EXERCISE INSTRUCTIONS: Lines from the entries below that hold "баллов" form the answer; copy all of them.

(Extracted records)
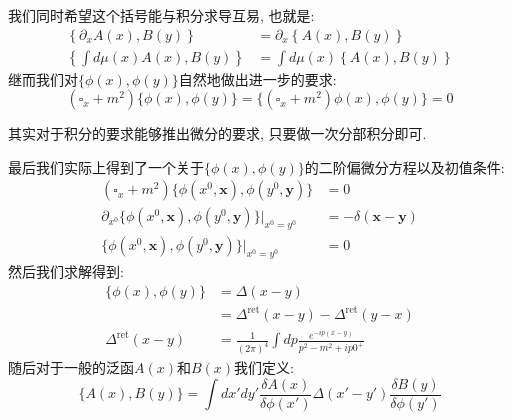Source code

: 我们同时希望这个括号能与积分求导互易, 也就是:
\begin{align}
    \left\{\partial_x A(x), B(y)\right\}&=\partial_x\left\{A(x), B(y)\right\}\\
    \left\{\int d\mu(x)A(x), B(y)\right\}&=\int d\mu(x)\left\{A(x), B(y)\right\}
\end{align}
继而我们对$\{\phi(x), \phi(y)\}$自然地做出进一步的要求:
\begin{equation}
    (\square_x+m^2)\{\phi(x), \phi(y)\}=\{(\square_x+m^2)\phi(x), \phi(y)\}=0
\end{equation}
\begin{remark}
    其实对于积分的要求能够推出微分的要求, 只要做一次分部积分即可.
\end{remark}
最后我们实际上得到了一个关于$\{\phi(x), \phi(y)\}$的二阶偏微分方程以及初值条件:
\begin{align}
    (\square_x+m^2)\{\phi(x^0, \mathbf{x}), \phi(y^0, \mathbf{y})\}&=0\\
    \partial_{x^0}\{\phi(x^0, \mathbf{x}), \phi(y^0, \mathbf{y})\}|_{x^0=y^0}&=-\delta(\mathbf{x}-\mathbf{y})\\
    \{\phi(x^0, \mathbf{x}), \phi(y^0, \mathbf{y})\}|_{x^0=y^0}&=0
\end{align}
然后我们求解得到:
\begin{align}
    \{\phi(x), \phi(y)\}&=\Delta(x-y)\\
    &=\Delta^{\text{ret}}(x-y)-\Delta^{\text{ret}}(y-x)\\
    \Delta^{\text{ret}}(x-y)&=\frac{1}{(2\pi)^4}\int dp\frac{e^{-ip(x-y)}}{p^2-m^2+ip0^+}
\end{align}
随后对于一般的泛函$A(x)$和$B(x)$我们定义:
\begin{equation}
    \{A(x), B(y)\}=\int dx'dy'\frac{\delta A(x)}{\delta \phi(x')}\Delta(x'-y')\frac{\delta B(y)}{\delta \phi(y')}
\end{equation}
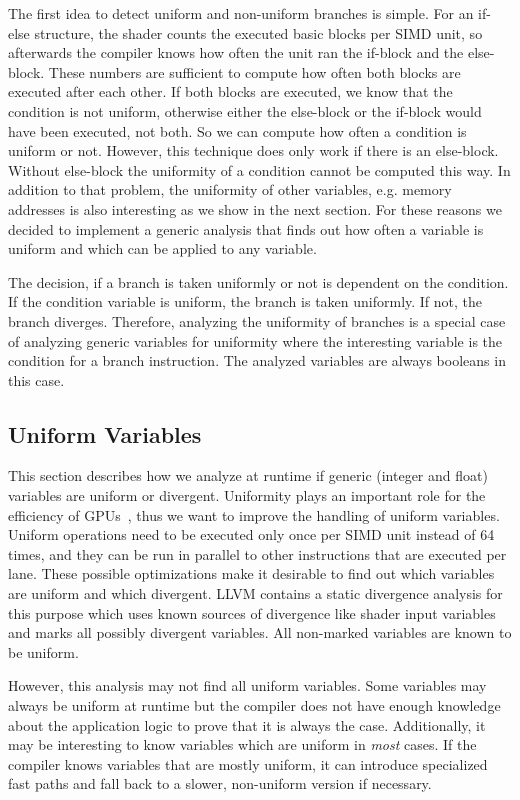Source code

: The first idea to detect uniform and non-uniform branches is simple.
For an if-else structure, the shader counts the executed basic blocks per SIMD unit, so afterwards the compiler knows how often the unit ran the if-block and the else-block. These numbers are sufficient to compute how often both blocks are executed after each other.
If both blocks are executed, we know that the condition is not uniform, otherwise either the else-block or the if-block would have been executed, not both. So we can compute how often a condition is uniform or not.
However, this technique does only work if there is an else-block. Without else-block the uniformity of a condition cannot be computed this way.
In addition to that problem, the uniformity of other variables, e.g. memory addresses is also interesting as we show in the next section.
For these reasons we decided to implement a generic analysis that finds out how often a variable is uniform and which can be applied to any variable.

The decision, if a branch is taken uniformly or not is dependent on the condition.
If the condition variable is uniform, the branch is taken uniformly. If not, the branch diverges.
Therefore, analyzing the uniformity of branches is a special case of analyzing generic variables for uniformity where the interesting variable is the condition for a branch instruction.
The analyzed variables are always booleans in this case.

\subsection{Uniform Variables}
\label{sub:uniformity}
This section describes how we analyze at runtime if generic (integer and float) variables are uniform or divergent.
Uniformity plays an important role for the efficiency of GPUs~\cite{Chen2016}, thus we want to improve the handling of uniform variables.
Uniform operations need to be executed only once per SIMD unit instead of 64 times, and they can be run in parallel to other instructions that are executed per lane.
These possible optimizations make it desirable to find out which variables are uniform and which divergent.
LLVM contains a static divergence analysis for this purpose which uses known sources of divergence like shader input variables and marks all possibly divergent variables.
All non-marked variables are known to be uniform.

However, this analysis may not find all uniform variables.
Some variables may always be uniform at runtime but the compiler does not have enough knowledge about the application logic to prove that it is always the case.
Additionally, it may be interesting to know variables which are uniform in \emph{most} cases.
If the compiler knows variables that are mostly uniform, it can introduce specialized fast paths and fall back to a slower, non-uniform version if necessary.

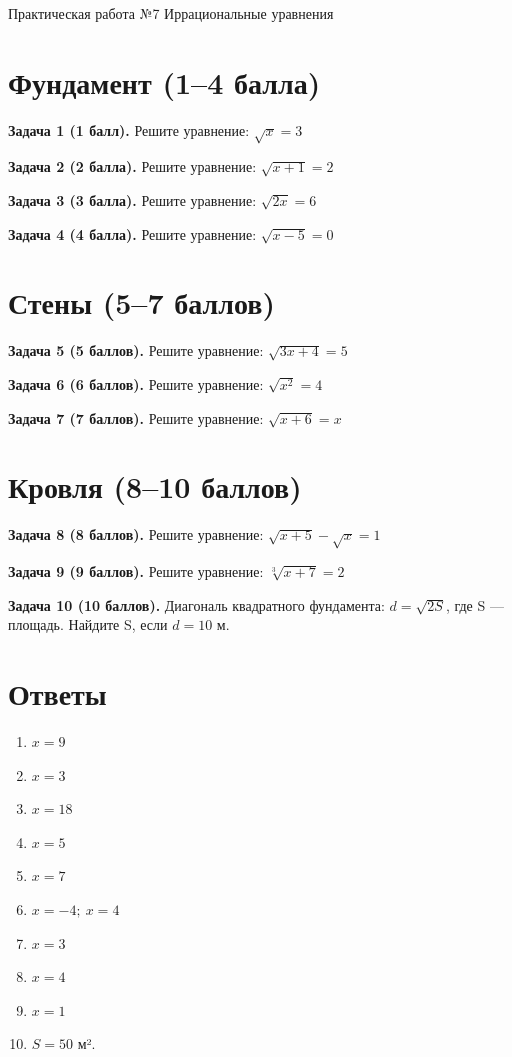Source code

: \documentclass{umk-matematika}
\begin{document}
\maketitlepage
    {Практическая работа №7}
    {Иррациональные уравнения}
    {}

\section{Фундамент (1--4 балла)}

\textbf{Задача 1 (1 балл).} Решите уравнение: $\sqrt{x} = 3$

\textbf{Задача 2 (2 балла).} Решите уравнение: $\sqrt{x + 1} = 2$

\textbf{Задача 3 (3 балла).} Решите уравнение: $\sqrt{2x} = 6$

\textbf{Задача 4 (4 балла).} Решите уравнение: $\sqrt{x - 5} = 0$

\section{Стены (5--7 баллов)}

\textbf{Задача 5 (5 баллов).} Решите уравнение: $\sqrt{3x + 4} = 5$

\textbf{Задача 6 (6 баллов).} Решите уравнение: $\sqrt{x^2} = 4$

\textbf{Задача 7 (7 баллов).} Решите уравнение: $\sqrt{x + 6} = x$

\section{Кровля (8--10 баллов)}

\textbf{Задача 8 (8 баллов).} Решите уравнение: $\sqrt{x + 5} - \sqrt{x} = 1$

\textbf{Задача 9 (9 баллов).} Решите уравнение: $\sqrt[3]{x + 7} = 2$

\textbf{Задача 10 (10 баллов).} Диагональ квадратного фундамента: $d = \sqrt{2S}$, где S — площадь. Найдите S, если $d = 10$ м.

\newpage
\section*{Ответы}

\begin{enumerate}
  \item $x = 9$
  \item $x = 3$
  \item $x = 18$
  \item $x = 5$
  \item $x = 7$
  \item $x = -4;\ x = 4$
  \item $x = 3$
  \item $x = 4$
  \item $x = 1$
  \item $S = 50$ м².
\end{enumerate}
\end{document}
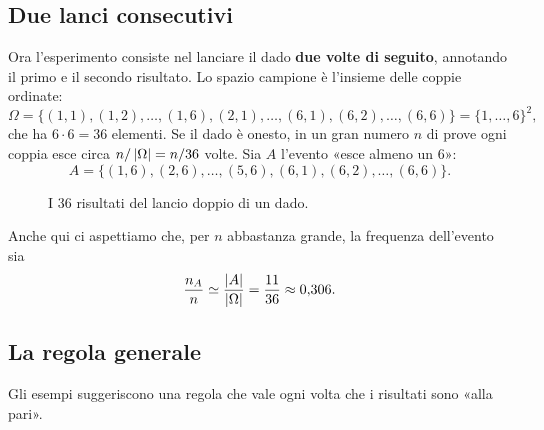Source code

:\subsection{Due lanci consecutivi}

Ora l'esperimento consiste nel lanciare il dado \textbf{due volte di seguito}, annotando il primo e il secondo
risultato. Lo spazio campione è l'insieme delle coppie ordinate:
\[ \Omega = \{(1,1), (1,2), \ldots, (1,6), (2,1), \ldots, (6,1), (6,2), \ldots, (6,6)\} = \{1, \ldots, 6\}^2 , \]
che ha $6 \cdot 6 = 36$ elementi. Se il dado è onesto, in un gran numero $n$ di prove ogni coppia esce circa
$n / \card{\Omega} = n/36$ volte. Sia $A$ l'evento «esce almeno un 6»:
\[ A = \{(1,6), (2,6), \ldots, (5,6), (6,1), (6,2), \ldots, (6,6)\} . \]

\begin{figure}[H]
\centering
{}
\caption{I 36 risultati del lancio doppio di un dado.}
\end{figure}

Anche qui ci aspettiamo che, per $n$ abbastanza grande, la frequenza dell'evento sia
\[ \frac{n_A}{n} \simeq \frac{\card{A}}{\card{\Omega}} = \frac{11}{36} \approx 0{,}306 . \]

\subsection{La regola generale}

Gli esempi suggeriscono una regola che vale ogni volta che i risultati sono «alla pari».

ANSWER SPACE:
\section{Стены (5--7 баллов)}
\textbf{Задача 5 (5 баллов).} Решите уравнение: $\sqrt{3x + 4} = 5$
\textbf{Задача 6 (6 баллов).} Решите уравнение: $\sqrt{x^2} = 4$
\textbf{Задача 7 (7 баллов).} Решите уравнение: $\sqrt{x + 6} = x$
\section{Кровля (8--10 баллов)}
\textbf{Задача 8 (8 баллов).} Решите уравнение: $\sqrt{x + 5} - \sqrt{x} = 1$
\textbf{Задача 9 (9 баллов).} Решите уравнение: $\sqrt[3]{x + 7} = 2$
\textbf{Задача 10 (10 баллов).} Диагональ квадратного фундамента: $d = \sqrt{2S}$, где S — площадь. Найдите S, если $d = 10$ м.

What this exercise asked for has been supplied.